Instructions for the task>
Give back every record exactly.

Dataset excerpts
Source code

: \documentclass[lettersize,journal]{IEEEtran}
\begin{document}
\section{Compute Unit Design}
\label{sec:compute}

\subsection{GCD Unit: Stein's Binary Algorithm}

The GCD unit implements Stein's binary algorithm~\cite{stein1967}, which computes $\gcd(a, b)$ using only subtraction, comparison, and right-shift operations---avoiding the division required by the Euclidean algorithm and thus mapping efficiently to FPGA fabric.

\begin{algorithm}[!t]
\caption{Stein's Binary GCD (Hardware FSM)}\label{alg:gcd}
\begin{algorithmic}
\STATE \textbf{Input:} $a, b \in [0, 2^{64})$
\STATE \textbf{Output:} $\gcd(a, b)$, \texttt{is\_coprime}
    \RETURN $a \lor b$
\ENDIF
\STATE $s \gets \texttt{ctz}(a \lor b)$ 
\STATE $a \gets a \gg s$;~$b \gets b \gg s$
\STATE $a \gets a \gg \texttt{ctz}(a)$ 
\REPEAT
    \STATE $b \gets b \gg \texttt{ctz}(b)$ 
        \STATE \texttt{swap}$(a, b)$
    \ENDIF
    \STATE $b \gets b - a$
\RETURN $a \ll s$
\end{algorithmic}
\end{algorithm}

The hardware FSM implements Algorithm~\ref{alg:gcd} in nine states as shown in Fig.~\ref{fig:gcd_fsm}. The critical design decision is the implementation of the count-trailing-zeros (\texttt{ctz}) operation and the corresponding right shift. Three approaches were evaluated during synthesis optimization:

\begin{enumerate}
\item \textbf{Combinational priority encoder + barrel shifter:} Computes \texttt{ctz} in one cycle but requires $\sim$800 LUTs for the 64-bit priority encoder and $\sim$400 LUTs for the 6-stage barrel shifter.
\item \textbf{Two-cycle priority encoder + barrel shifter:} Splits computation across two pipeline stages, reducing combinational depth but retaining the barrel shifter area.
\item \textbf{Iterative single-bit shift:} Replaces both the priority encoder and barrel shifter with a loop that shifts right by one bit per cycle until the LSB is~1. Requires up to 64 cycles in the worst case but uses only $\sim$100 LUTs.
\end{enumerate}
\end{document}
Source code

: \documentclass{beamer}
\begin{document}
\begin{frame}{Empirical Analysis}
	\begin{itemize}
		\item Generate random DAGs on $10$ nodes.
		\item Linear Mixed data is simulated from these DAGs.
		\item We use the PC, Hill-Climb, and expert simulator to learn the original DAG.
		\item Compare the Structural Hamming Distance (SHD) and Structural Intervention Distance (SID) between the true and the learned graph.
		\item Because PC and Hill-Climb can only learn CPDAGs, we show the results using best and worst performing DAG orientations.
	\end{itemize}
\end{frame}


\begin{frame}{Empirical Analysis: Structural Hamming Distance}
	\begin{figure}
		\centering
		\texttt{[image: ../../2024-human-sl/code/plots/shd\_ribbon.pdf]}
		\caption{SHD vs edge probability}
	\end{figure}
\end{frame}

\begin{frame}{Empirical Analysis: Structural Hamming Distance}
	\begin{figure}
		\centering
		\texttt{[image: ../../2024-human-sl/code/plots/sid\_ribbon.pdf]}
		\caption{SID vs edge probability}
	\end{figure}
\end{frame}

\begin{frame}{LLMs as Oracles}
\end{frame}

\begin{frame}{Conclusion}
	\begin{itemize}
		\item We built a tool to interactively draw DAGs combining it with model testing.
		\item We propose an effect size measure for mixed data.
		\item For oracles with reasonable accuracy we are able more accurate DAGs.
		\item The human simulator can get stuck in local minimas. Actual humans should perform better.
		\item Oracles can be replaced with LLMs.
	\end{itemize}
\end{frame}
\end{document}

Answer to the exercise>
Source code

: \documentclass[lettersize,journal]{IEEEtran}
\begin{document}
\section{Compute Unit Design}
\label{sec:compute}

\subsection{GCD Unit: Stein's Binary Algorithm}

The GCD unit implements Stein's binary algorithm~\cite{stein1967}, which computes $\gcd(a, b)$ using only subtraction, comparison, and right-shift operations---avoiding the division required by the Euclidean algorithm and thus mapping efficiently to FPGA fabric.

\begin{algorithm}[!t]
\caption{Stein's Binary GCD (Hardware FSM)}\label{alg:gcd}
\begin{algorithmic}
\STATE \textbf{Input:} $a, b \in [0, 2^{64})$
\STATE \textbf{Output:} $\gcd(a, b)$, \texttt{is\_coprime}
    \RETURN $a \lor b$
\ENDIF
\STATE $s \gets \texttt{ctz}(a \lor b)$ 
\STATE $a \gets a \gg s$;~$b \gets b \gg s$
\STATE $a \gets a \gg \texttt{ctz}(a)$ 
\REPEAT
    \STATE $b \gets b \gg \texttt{ctz}(b)$ 
        \STATE \texttt{swap}$(a, b)$
    \ENDIF
    \STATE $b \gets b - a$
\RETURN $a \ll s$
\end{algorithmic}
\end{algorithm}

The hardware FSM implements Algorithm~\ref{alg:gcd} in nine states as shown in Fig.~\ref{fig:gcd_fsm}. The critical design decision is the implementation of the count-trailing-zeros (\texttt{ctz}) operation and the corresponding right shift. Three approaches were evaluated during synthesis optimization:

\begin{enumerate}
\item \textbf{Combinational priority encoder + barrel shifter:} Computes \texttt{ctz} in one cycle but requires $\sim$800 LUTs for the 64-bit priority encoder and $\sim$400 LUTs for the 6-stage barrel shifter.
\item \textbf{Two-cycle priority encoder + barrel shifter:} Splits computation across two pipeline stages, reducing combinational depth but retaining the barrel shifter area.
\item \textbf{Iterative single-bit shift:} Replaces both the priority encoder and barrel shifter with a loop that shifts right by one bit per cycle until the LSB is~1. Requires up to 64 cycles in the worst case but uses only $\sim$100 LUTs.
\end{enumerate}
\end{document}
Source code

: \documentclass{beamer}
\begin{document}
\begin{frame}{Empirical Analysis}
	\begin{itemize}
		\item Generate random DAGs on $10$ nodes.
		\item Linear Mixed data is simulated from these DAGs.
		\item We use the PC, Hill-Climb, and expert simulator to learn the original DAG.
		\item Compare the Structural Hamming Distance (SHD) and Structural Intervention Distance (SID) between the true and the learned graph.
		\item Because PC and Hill-Climb can only learn CPDAGs, we show the results using best and worst performing DAG orientations.
	\end{itemize}
\end{frame}


\begin{frame}{Empirical Analysis: Structural Hamming Distance}
	\begin{figure}
		\centering
		\texttt{[image: ../../2024-human-sl/code/plots/shd\_ribbon.pdf]}
		\caption{SHD vs edge probability}
	\end{figure}
\end{frame}

\begin{frame}{Empirical Analysis: Structural Hamming Distance}
	\begin{figure}
		\centering
		\texttt{[image: ../../2024-human-sl/code/plots/sid\_ribbon.pdf]}
		\caption{SID vs edge probability}
	\end{figure}
\end{frame}

\begin{frame}{LLMs as Oracles}
\end{frame}

\begin{frame}{Conclusion}
	\begin{itemize}
		\item We built a tool to interactively draw DAGs combining it with model testing.
		\item We propose an effect size measure for mixed data.
		\item For oracles with reasonable accuracy we are able more accurate DAGs.
		\item The human simulator can get stuck in local minimas. Actual humans should perform better.
		\item Oracles can be replaced with LLMs.
	\end{itemize}
\end{frame}
\end{document}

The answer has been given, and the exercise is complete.